▶ **TASK BRIEF**: Where the line with "Du kan också" appears below, start writing out lines exactly, and finish with the line with "- Vilken autentiseringsmetod", which is included; write out nothing else.

Dataset records:
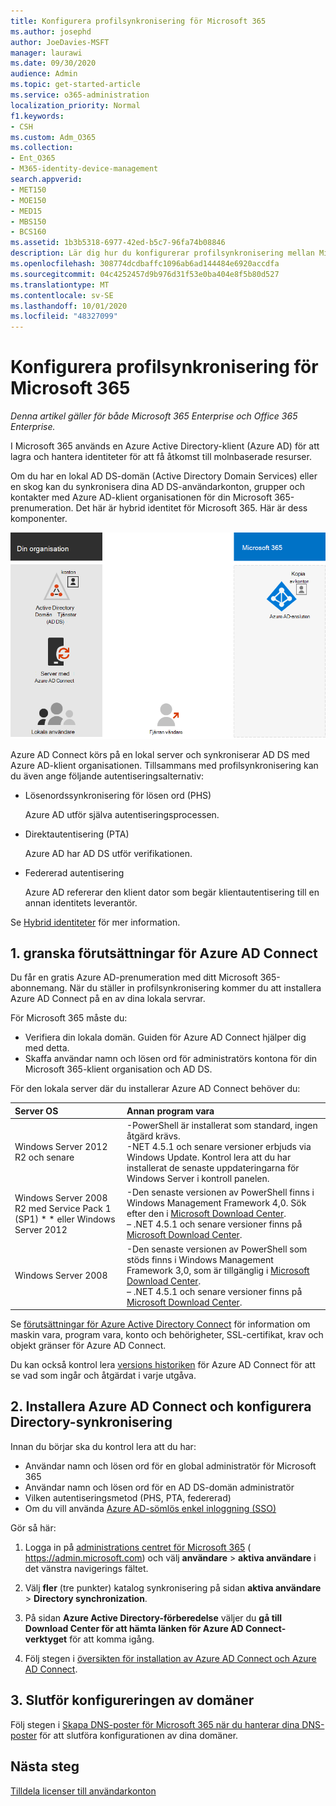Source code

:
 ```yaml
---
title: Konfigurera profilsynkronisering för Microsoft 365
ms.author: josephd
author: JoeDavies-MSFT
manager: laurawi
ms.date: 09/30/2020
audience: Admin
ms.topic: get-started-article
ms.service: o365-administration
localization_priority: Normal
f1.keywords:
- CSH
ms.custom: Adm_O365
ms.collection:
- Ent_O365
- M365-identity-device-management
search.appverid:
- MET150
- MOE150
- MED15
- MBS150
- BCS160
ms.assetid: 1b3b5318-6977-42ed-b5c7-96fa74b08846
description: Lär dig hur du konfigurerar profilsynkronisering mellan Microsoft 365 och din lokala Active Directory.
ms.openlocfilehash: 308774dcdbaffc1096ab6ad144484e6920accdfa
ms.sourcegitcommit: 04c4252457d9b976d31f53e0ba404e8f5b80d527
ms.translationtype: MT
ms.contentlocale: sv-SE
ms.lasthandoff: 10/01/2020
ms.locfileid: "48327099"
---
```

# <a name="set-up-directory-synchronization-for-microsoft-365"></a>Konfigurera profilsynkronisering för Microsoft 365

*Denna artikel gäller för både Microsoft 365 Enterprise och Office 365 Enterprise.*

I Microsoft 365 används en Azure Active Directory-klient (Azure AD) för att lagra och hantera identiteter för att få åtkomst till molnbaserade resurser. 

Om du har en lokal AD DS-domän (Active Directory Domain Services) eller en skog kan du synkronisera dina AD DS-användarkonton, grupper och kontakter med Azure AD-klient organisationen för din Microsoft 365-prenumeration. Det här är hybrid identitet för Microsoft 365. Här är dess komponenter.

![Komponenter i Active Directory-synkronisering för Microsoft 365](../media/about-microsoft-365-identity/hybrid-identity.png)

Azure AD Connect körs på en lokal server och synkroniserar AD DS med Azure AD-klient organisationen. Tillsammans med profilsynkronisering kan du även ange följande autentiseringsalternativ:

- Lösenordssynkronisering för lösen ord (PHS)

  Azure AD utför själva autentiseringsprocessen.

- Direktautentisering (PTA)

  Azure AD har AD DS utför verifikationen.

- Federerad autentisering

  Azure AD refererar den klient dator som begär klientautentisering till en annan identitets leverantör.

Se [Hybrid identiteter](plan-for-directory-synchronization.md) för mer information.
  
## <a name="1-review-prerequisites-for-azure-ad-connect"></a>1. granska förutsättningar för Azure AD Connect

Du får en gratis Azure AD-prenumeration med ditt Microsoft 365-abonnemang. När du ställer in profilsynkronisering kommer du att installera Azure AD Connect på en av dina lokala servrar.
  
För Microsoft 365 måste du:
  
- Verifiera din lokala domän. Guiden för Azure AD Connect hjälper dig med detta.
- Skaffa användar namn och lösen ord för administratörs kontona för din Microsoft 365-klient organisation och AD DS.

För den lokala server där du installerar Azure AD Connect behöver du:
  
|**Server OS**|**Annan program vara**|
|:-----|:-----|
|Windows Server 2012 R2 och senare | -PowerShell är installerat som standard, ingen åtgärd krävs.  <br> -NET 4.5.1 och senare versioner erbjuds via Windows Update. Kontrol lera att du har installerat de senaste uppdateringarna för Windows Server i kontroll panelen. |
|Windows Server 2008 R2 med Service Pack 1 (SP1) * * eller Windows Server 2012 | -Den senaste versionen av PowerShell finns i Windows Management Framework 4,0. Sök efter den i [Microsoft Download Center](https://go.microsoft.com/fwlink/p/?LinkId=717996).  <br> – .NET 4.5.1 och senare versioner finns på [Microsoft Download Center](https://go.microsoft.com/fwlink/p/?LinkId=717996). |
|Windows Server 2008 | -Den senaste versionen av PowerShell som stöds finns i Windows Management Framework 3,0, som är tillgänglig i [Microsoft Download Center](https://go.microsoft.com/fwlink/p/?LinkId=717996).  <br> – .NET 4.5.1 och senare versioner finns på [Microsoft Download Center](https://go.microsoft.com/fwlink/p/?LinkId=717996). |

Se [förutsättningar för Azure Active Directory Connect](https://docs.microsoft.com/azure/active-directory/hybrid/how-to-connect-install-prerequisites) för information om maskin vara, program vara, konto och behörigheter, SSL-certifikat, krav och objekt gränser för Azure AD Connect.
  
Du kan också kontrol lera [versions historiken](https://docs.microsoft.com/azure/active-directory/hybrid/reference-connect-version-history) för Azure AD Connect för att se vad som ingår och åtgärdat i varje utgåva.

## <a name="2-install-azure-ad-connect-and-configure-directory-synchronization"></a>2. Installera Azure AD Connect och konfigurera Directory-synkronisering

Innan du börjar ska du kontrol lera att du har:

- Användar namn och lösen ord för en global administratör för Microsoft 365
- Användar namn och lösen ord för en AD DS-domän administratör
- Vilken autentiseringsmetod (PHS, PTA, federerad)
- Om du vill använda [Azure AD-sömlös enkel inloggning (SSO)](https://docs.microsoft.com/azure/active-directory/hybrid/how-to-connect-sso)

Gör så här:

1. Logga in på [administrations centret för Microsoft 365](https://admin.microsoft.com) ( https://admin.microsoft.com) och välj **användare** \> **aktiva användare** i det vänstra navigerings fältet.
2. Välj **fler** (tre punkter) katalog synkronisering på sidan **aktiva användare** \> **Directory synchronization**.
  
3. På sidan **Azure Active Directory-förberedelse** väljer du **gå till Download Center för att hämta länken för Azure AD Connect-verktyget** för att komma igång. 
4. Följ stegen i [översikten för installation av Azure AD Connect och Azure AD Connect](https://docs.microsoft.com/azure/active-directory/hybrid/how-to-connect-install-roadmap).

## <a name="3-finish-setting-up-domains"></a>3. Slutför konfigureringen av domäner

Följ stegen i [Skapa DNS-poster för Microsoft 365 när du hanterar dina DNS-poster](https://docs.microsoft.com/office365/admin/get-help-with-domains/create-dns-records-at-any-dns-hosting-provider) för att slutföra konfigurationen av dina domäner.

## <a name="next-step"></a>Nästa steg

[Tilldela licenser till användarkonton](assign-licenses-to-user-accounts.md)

==

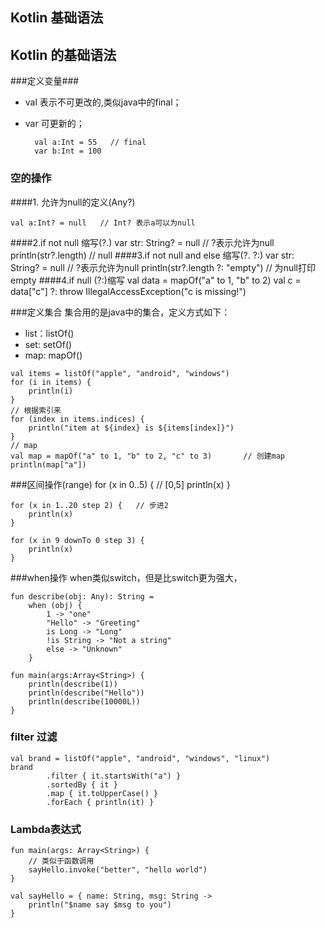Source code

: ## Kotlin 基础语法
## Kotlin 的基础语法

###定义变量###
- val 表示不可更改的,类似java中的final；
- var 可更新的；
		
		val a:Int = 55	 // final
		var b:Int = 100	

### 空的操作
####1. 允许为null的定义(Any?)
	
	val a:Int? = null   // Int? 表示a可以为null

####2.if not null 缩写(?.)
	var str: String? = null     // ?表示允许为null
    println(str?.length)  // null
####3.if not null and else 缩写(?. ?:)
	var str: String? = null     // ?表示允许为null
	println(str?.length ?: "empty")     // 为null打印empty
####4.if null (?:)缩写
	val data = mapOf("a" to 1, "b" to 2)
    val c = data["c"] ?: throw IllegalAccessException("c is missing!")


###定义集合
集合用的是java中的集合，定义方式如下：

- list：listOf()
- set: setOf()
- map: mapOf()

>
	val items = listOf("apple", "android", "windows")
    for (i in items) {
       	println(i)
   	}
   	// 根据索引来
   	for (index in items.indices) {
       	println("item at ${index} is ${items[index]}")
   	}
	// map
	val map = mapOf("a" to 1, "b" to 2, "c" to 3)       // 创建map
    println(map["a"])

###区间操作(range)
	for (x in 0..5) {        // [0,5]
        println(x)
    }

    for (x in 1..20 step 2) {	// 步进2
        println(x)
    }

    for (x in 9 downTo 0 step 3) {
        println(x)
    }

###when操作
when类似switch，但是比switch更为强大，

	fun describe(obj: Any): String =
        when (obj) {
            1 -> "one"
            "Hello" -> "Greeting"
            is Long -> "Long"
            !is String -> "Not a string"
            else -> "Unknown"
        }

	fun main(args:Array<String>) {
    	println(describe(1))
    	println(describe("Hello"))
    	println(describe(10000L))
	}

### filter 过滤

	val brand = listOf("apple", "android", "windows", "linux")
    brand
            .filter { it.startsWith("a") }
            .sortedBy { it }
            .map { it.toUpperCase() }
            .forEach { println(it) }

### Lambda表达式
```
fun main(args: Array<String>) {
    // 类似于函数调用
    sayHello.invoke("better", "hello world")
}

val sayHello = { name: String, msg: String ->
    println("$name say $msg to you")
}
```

* * *

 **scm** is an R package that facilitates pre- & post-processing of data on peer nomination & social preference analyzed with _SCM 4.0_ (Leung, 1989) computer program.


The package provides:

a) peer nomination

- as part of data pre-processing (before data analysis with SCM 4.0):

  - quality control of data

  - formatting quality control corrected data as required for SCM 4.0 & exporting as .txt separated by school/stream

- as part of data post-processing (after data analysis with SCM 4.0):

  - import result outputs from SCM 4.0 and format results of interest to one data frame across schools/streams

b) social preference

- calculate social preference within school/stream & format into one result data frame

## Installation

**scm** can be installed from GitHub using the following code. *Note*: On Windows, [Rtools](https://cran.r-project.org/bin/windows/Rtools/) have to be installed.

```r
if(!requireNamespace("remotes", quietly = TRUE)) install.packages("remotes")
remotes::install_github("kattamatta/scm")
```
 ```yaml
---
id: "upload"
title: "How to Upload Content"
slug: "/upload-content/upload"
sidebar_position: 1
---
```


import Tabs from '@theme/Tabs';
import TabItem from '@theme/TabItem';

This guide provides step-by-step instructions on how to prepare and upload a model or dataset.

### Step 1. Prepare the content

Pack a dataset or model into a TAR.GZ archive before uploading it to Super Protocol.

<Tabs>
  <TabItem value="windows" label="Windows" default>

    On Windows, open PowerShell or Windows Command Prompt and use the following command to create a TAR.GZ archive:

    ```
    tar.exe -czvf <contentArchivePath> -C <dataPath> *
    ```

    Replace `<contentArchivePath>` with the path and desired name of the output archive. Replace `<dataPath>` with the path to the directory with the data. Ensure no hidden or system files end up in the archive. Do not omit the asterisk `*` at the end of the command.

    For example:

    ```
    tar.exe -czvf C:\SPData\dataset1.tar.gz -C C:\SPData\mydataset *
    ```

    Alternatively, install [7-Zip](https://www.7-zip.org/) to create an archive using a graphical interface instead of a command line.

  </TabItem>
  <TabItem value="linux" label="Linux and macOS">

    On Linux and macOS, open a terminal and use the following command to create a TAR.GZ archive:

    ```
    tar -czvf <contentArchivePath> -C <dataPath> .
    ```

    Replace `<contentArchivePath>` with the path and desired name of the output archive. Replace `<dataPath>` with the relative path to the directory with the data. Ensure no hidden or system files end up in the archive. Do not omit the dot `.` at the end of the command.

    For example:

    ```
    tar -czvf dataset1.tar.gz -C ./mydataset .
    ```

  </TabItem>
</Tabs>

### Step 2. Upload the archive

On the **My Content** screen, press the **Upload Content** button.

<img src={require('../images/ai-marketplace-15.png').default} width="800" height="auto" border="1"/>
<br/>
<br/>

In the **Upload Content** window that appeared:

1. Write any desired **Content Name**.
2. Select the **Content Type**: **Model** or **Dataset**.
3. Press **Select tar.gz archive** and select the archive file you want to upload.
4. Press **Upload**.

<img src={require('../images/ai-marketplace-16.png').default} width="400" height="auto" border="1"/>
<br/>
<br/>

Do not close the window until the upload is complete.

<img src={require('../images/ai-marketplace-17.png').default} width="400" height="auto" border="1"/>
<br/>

▶ **RESULT OF THE EXERCISE**:
Du kan också kontrol lera [versions historiken](https://docs.microsoft.com/azure/active-directory/hybrid/reference-connect-version-history) för Azure AD Connect för att se vad som ingår och åtgärdat i varje utgåva.

## <a name="2-install-azure-ad-connect-and-configure-directory-synchronization"></a>2. Installera Azure AD Connect och konfigurera Directory-synkronisering

Innan du börjar ska du kontrol lera att du har:

- Användar namn och lösen ord för en global administratör för Microsoft 365
- Användar namn och lösen ord för en AD DS-domän administratör
- Vilken autentiseringsmetod (PHS, PTA, federerad)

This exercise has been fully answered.